AP: How is your advocacy going against programs that allegedly reform so-called bad kids?

Hilton: In the last two years, we’ve made a huge impact, and I’ve already changed laws in eight states and Ireland. I’m going back to Washington, DC in April to introduce a new bill and we already have bipartisan support. So, I’m just praying that everyone does the right thing because over 150,000 children are being sent to these facilities every year. This is a billion dollar industry… I will not stop fighting until change is made.

AP: You write that it hasn’t been easy for you to communicate with your parents about what happened. Have you actually been able to discuss this with them?

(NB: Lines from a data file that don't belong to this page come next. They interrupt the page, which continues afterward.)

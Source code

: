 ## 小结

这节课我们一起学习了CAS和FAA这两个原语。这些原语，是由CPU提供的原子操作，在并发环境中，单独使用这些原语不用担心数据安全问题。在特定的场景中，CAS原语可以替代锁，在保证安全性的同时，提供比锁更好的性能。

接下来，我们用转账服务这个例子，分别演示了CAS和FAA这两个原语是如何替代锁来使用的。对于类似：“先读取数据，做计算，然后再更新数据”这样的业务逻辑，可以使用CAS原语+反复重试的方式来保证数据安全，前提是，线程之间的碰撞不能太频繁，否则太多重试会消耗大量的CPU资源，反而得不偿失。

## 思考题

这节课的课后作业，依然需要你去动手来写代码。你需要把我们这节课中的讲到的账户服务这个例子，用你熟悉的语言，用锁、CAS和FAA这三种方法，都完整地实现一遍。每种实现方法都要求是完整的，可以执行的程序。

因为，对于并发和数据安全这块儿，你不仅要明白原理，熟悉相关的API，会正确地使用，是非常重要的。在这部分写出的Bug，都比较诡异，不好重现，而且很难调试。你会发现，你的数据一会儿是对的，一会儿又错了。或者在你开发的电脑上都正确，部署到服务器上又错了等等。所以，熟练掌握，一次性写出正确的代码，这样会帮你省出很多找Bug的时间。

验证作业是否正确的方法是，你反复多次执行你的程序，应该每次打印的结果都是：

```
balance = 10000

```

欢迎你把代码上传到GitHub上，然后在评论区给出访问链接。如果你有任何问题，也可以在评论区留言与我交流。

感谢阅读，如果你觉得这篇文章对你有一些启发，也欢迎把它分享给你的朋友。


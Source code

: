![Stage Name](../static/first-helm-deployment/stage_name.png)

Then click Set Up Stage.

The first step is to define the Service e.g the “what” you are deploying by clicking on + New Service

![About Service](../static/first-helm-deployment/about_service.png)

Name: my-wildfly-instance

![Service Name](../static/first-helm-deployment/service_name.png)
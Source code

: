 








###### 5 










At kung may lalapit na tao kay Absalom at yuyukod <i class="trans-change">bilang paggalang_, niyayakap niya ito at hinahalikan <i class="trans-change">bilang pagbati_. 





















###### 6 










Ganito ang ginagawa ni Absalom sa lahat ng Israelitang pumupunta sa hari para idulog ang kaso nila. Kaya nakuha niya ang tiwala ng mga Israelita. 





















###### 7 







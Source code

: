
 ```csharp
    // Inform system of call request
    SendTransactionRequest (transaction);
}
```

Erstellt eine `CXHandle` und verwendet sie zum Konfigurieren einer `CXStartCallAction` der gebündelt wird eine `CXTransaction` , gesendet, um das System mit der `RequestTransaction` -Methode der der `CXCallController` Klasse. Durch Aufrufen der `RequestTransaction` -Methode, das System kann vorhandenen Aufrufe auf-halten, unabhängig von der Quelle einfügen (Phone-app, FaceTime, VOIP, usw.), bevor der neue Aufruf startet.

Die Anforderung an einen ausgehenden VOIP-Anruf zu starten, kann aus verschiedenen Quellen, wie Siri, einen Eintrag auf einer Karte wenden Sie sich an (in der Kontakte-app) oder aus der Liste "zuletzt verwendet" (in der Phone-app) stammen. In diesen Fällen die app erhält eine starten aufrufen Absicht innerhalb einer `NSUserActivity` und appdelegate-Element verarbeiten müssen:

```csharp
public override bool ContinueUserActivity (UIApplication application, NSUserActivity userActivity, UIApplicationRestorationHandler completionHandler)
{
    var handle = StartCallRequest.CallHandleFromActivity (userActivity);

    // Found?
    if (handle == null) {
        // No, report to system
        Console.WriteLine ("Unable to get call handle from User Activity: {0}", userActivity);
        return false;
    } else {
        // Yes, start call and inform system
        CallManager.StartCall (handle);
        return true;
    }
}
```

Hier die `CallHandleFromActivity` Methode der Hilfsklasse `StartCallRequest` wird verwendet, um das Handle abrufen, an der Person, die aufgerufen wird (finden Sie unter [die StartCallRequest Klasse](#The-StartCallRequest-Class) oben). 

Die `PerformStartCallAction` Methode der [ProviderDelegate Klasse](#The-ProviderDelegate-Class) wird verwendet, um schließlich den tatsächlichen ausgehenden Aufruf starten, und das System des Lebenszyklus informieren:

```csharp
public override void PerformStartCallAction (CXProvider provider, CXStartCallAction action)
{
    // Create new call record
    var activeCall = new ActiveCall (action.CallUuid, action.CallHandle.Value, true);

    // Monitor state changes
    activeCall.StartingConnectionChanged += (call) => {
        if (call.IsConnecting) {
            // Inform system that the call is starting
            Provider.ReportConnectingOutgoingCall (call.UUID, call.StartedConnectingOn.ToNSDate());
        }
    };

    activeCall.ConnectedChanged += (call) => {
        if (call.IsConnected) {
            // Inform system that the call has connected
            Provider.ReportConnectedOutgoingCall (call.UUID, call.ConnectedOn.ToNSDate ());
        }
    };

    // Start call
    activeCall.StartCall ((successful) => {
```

Hilton: My family and I have never been close, and they had no idea what was going on behind closed doors in these places. They have deceptive marketing. My parents thought I was going to a normal boarding school, and all the brochures have these pictures of kids smiling with rainbows and riding horses. I completely understand now, especially as an adult, everything. My parents and I have talked about everything, and it’s been great for us. My mom is coming to Washington, DC with me, and is there to support me.

AP: You’re a new mom! (Hilton’s son, Phoenix Barron Hilton Rem, was born via surrogate.) Are you dialing it back on all your travel and business responsibilities?

Hilton: I’m not going to say a lot because I want to be there every moment, so I’m trying to do as much as possible from home, having my podcasting studio in there, my recording studio for my music, a Photo studio for photoshoot. I try to work from home as much as possible so I can pop in and out of her room because I’m so obsessed with my little one.

AP: You also write in your book about how you have ADHD and your husband did research on it when you were dating to better understand it.

Hilton: He’s just so supportive. And he talks to my ADHD doctor and he’s really done a lot of research. He basically knows more about it than me and is teaching me these things every day. So it’s been really great.

AP: Even sharing that you have ADHD will help people feel seen.

Hilton: When people can use it in the right way, it really can become a superpower. So I think in my career I have always been ahead of my time and taken risks and been an innovator and thought outside the box. I really attribute it to my ADHD. People should watch the movie ‘The Disruptors’ to understand more.

AP: Last question. In your book you share that you have five cellphones. One is devoted to prank phone calls. Do you have them today?

Hilton: Yes. I have only some of them here. (Hilton has three phones.) I love making prank phone calls with my mom.